For every line in the material, print that line exactly.

## Material provided:
________

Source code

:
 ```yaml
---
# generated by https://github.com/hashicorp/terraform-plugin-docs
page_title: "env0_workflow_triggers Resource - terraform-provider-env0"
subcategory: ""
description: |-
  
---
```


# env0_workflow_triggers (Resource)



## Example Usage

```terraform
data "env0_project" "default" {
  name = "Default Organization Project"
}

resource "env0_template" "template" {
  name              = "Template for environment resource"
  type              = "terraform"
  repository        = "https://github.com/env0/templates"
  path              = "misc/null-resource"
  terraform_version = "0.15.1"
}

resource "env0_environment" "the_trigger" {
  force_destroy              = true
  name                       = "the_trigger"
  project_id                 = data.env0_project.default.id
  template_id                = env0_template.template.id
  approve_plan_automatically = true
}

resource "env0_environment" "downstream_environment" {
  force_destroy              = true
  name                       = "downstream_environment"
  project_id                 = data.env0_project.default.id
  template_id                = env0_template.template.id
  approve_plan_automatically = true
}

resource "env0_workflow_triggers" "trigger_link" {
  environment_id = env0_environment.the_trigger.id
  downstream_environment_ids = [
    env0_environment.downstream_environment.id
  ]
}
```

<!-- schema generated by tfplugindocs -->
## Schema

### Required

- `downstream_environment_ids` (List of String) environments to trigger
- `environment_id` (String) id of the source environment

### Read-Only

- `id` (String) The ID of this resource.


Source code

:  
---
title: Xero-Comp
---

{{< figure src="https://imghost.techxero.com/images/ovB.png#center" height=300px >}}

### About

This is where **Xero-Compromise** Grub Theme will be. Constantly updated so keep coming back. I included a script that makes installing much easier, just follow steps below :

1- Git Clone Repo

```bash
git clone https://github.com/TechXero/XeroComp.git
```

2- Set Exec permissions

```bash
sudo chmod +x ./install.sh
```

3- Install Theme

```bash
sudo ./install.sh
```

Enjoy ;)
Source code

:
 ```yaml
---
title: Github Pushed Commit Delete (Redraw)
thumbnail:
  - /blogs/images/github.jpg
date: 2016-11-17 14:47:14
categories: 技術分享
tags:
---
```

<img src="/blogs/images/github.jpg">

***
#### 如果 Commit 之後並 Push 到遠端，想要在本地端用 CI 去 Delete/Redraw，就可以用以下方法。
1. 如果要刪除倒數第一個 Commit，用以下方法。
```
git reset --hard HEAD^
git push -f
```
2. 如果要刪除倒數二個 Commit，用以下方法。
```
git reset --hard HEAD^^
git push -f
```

________

## The answer:
Source code

:
 ```yaml
---
# generated by https://github.com/hashicorp/terraform-plugin-docs
page_title: "env0_workflow_triggers Resource - terraform-provider-env0"
subcategory: ""
description: |-
  
---
```


# env0_workflow_triggers (Resource)



## Example Usage

```terraform
data "env0_project" "default" {
  name = "Default Organization Project"
}

resource "env0_template" "template" {
  name              = "Template for environment resource"
  type              = "terraform"
  repository        = "https://github.com/env0/templates"
  path              = "misc/null-resource"
  terraform_version = "0.15.1"
}

resource "env0_environment" "the_trigger" {
  force_destroy              = true
  name                       = "the_trigger"
  project_id                 = data.env0_project.default.id
  template_id                = env0_template.template.id
  approve_plan_automatically = true
}

resource "env0_environment" "downstream_environment" {
  force_destroy              = true
  name                       = "downstream_environment"
  project_id                 = data.env0_project.default.id
  template_id                = env0_template.template.id
  approve_plan_automatically = true
}

resource "env0_workflow_triggers" "trigger_link" {
  environment_id = env0_environment.the_trigger.id
  downstream_environment_ids = [
    env0_environment.downstream_environment.id
  ]
}
```

<!-- schema generated by tfplugindocs -->
## Schema

### Required

- `downstream_environment_ids` (List of String) environments to trigger
- `environment_id` (String) id of the source environment

### Read-Only

- `id` (String) The ID of this resource.


Source code

:  
---
title: Xero-Comp
---

{{< figure src="https://imghost.techxero.com/images/ovB.png#center" height=300px >}}

### About

This is where **Xero-Compromise** Grub Theme will be. Constantly updated so keep coming back. I included a script that makes installing much easier, just follow steps below :

1- Git Clone Repo

```bash
git clone https://github.com/TechXero/XeroComp.git
```

2- Set Exec permissions

```bash
sudo chmod +x ./install.sh
```

3- Install Theme

```bash
sudo ./install.sh
```

Enjoy ;)
Source code

:
 ```yaml
---
title: Github Pushed Commit Delete (Redraw)
thumbnail:
  - /blogs/images/github.jpg
date: 2016-11-17 14:47:14
categories: 技術分享
tags:
---
```

<img src="/blogs/images/github.jpg">

***
#### 如果 Commit 之後並 Push 到遠端，想要在本地端用 CI 去 Delete/Redraw，就可以用以下方法。
1. 如果要刪除倒數第一個 Commit，用以下方法。
```
git reset --hard HEAD^
git push -f
```
2. 如果要刪除倒數二個 Commit，用以下方法。
```
git reset --hard HEAD^^
git push -f
```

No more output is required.